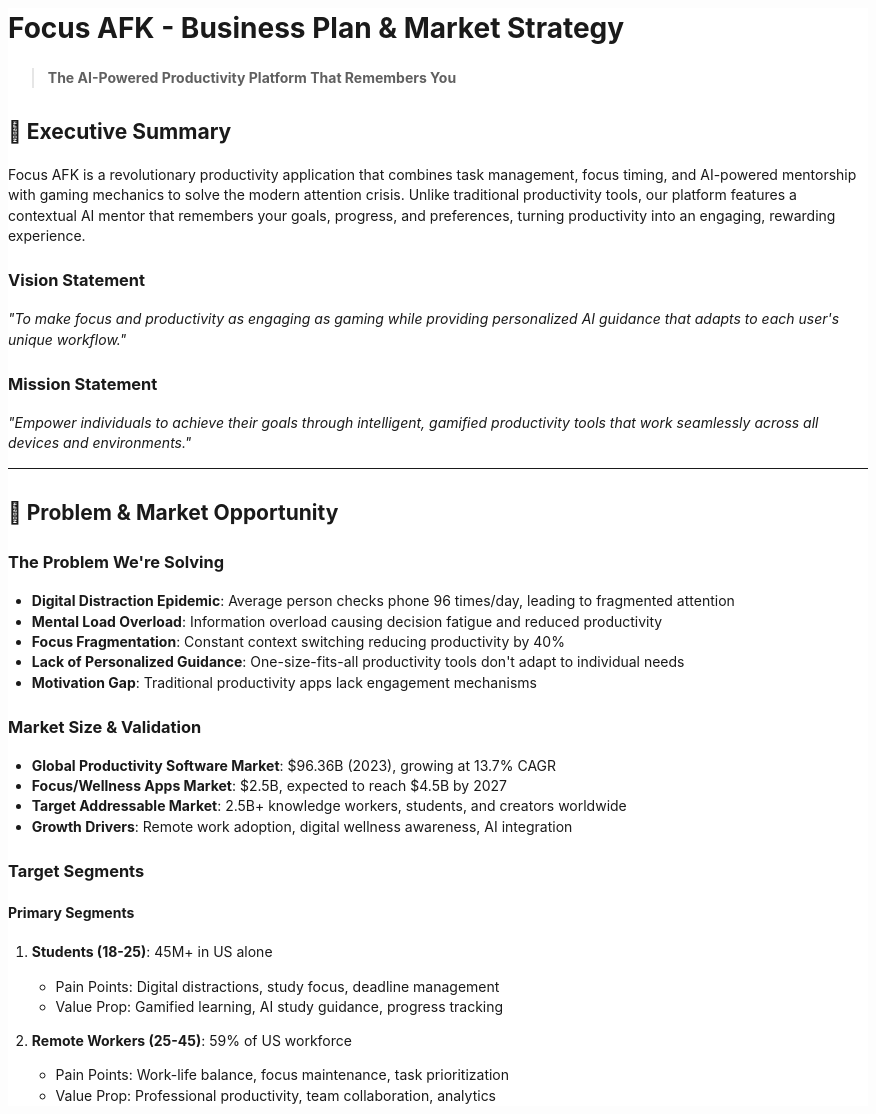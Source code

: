 # Focus AFK - Business Plan & Market Strategy

> **The AI-Powered Productivity Platform That Remembers You**

## 🎯 Executive Summary

Focus AFK is a revolutionary productivity application that combines task management, focus timing, and AI-powered mentorship with gaming mechanics to solve the modern attention crisis. Unlike traditional productivity tools, our platform features a contextual AI mentor that remembers your goals, progress, and preferences, turning productivity into an engaging, rewarding experience.

### Vision Statement
*"To make focus and productivity as engaging as gaming while providing personalized AI guidance that adapts to each user's unique workflow."*

### Mission Statement
*"Empower individuals to achieve their goals through intelligent, gamified productivity tools that work seamlessly across all devices and environments."*

---

## 🚀 Problem & Market Opportunity

### The Problem We're Solving
- **Digital Distraction Epidemic**: Average person checks phone 96 times/day, leading to fragmented attention
- **Mental Load Overload**: Information overload causing decision fatigue and reduced productivity
- **Focus Fragmentation**: Constant context switching reducing productivity by 40%
- **Lack of Personalized Guidance**: One-size-fits-all productivity tools don't adapt to individual needs
- **Motivation Gap**: Traditional productivity apps lack engagement mechanisms

### Market Size & Validation
- **Global Productivity Software Market**: $96.36B (2023), growing at 13.7% CAGR
- **Focus/Wellness Apps Market**: $2.5B, expected to reach $4.5B by 2027
- **Target Addressable Market**: 2.5B+ knowledge workers, students, and creators worldwide
- **Growth Drivers**: Remote work adoption, digital wellness awareness, AI integration

### Target Segments

#### Primary Segments
1. **Students (18-25)**: 45M+ in US alone
   - Pain Points: Digital distractions, study focus, deadline management
   - Value Prop: Gamified learning, AI study guidance, progress tracking

2. **Remote Workers (25-45)**: 59% of US workforce
   - Pain Points: Work-life balance, focus maintenance, task prioritization
   - Value Prop: Professional productivity, team collaboration, analytics
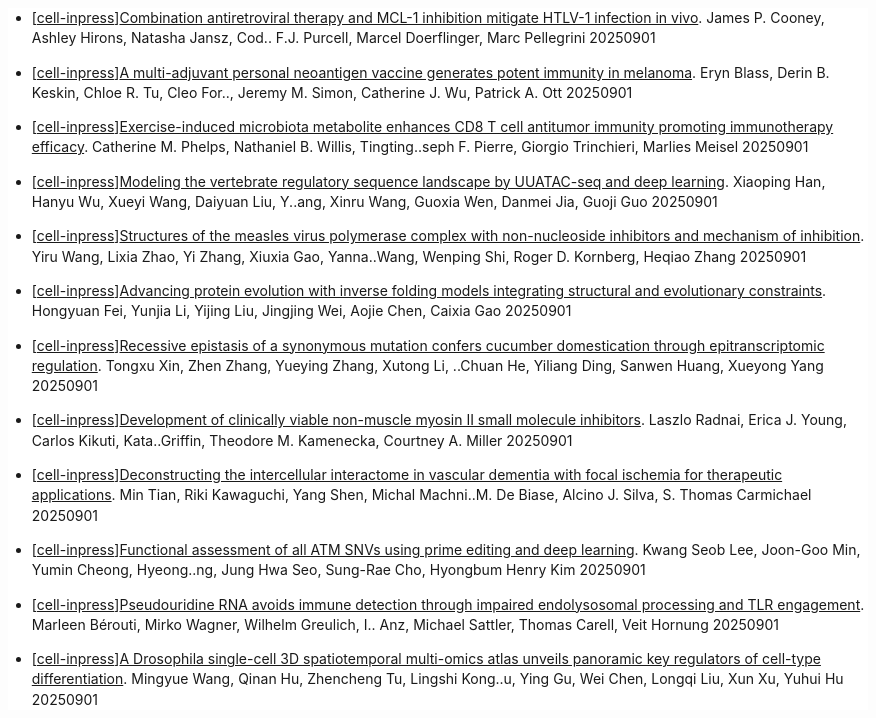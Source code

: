   - \[[cell-inpress](https://www.cell.com/archive?publicationCode=cell&rss=yes)\][Combination antiretroviral therapy and MCL-1 inhibition mitigate HTLV-1 infection in vivo](https://www.cell.com/cell/fulltext/S0092-8674(25)00689-0?rss=yes). James P. Cooney, Ashley Hirons, Natasha Jansz, Cod.. F.J. Purcell, Marcel Doerflinger, Marc Pellegrini 	20250901

  - \[[cell-inpress](https://www.cell.com/archive?publicationCode=cell&rss=yes)\][A multi-adjuvant personal neoantigen vaccine generates potent immunity in melanoma](https://www.cell.com/cell/fulltext/S0092-8674(25)00685-3?rss=yes). Eryn Blass, Derin B. Keskin, Chloe R. Tu, Cleo For.., Jeremy M. Simon, Catherine J. Wu, Patrick A. Ott 	20250901

  - \[[cell-inpress](https://www.cell.com/archive?publicationCode=cell&rss=yes)\][Exercise-induced microbiota metabolite enhances CD8 T cell antitumor immunity promoting immunotherapy efficacy](https://www.cell.com/cell/fulltext/S0092-8674(25)00684-1?rss=yes). Catherine M. Phelps, Nathaniel B. Willis, Tingting..seph F. Pierre, Giorgio Trinchieri, Marlies Meisel 	20250901

  - \[[cell-inpress](https://www.cell.com/archive?publicationCode=cell&rss=yes)\][Modeling the vertebrate regulatory sequence landscape by UUATAC-seq and deep learning](https://www.cell.com/cell/fulltext/S0092-8674(25)00686-5?rss=yes). Xiaoping Han, Hanyu Wu, Xueyi Wang, Daiyuan Liu, Y..ang, Xinru Wang, Guoxia Wen, Danmei Jia, Guoji Guo 	20250901

  - \[[cell-inpress](https://www.cell.com/archive?publicationCode=cell&rss=yes)\][Structures of the measles virus polymerase complex with non-nucleoside inhibitors and mechanism of inhibition](https://www.cell.com/cell/fulltext/S0092-8674(25)00683-X?rss=yes). Yiru Wang, Lixia Zhao, Yi Zhang, Xiuxia Gao, Yanna..Wang, Wenping Shi, Roger D. Kornberg, Heqiao Zhang 	20250901

  - \[[cell-inpress](https://www.cell.com/archive?publicationCode=cell&rss=yes)\][Advancing protein evolution with inverse folding models integrating structural and evolutionary constraints](https://www.cell.com/cell/fulltext/S0092-8674(25)00680-4?rss=yes). Hongyuan Fei, Yunjia Li, Yijing Liu, Jingjing Wei, Aojie Chen, Caixia Gao 	20250901

  - \[[cell-inpress](https://www.cell.com/archive?publicationCode=cell&rss=yes)\][Recessive epistasis of a synonymous mutation confers cucumber domestication through epitranscriptomic regulation](https://www.cell.com/cell/fulltext/S0092-8674(25)00674-9?rss=yes). Tongxu Xin, Zhen Zhang, Yueying Zhang, Xutong Li, ..Chuan He, Yiliang Ding, Sanwen Huang, Xueyong Yang 	20250901

  - \[[cell-inpress](https://www.cell.com/archive?publicationCode=cell&rss=yes)\][Development of clinically viable non-muscle myosin II small molecule inhibitors](https://www.cell.com/cell/fulltext/S0092-8674(25)00640-3?rss=yes). Laszlo Radnai, Erica J. Young, Carlos Kikuti, Kata..Griffin, Theodore M. Kamenecka, Courtney A. Miller 	20250901

  - \[[cell-inpress](https://www.cell.com/archive?publicationCode=cell&rss=yes)\][Deconstructing the intercellular interactome in vascular dementia with focal ischemia for therapeutic applications](https://www.cell.com/cell/fulltext/S0092-8674(25)00636-1?rss=yes). Min Tian, Riki Kawaguchi, Yang Shen, Michal Machni..M. De Biase, Alcino J. Silva, S. Thomas Carmichael 	20250901

  - \[[cell-inpress](https://www.cell.com/archive?publicationCode=cell&rss=yes)\][Functional assessment of all ATM SNVs using prime editing and deep learning](https://www.cell.com/cell/fulltext/S0092-8674(25)00634-8?rss=yes). Kwang Seob Lee, Joon-Goo Min, Yumin Cheong, Hyeong..ng, Jung Hwa Seo, Sung-Rae Cho, Hyongbum Henry Kim 	20250901

  - \[[cell-inpress](https://www.cell.com/archive?publicationCode=cell&rss=yes)\][Pseudouridine RNA avoids immune detection through impaired endolysosomal processing and TLR engagement](https://www.cell.com/cell/fulltext/S0092-8674(25)00619-1?rss=yes). Marleen Bérouti, Mirko Wagner, Wilhelm Greulich, I.. Anz, Michael Sattler, Thomas Carell, Veit Hornung 	20250901

  - \[[cell-inpress](https://www.cell.com/archive?publicationCode=cell&rss=yes)\][A Drosophila single-cell 3D spatiotemporal multi-omics atlas unveils panoramic key regulators of cell-type differentiation](https://www.cell.com/cell/fulltext/S0092-8674(25)00629-4?rss=yes). Mingyue Wang, Qinan Hu, Zhencheng Tu, Lingshi Kong..u, Ying Gu, Wei Chen, Longqi Liu, Xun Xu, Yuhui Hu 	20250901

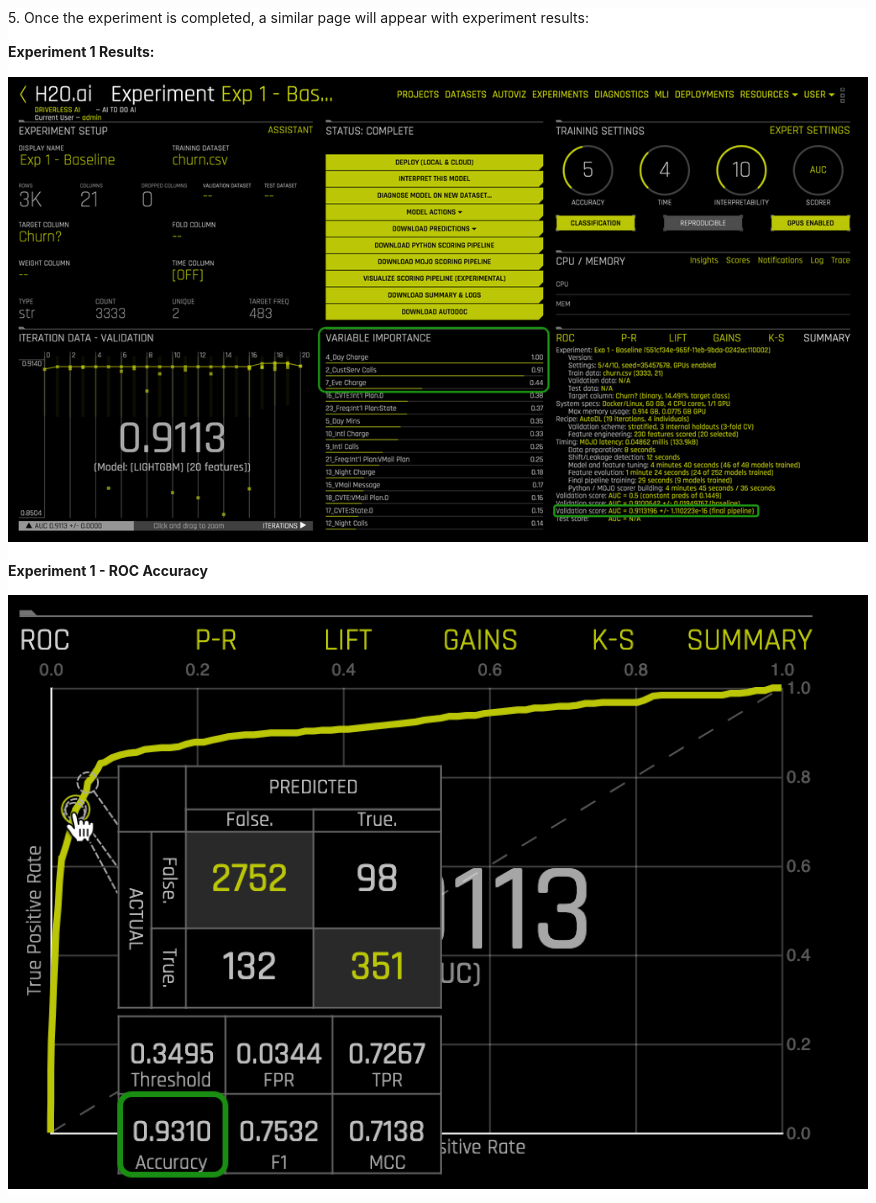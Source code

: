 5\. Once the experiment is completed, a similar page will appear with experiment results:

**Experiment 1 Results:**

![exp1-summary](assets/exp1-summary.png)

**Experiment 1 - ROC Accuracy**

![exp1-accuracy](assets/exp1-accuracy.png)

> What you are asked to do: Repeat, exactly as they stand above, the lines from the line with "of clinically viable" to the line with "the intercellular interactome", both lines included.

> Solution to the problem:
  - \[[cell-inpress](https://www.cell.com/archive?publicationCode=cell&rss=yes)\][Development of clinically viable non-muscle myosin II small molecule inhibitors](https://www.cell.com/cell/fulltext/S0092-8674(25)00640-3?rss=yes). Laszlo Radnai, Erica J. Young, Carlos Kikuti, Kata..Griffin, Theodore M. Kamenecka, Courtney A. Miller 	20250901

  - \[[cell-inpress](https://www.cell.com/archive?publicationCode=cell&rss=yes)\][Deconstructing the intercellular interactome in vascular dementia with focal ischemia for therapeutic applications](https://www.cell.com/cell/fulltext/S0092-8674(25)00636-1?rss=yes). Min Tian, Riki Kawaguchi, Yang Shen, Michal Machni..M. De Biase, Alcino J. Silva, S. Thomas Carmichael 	20250901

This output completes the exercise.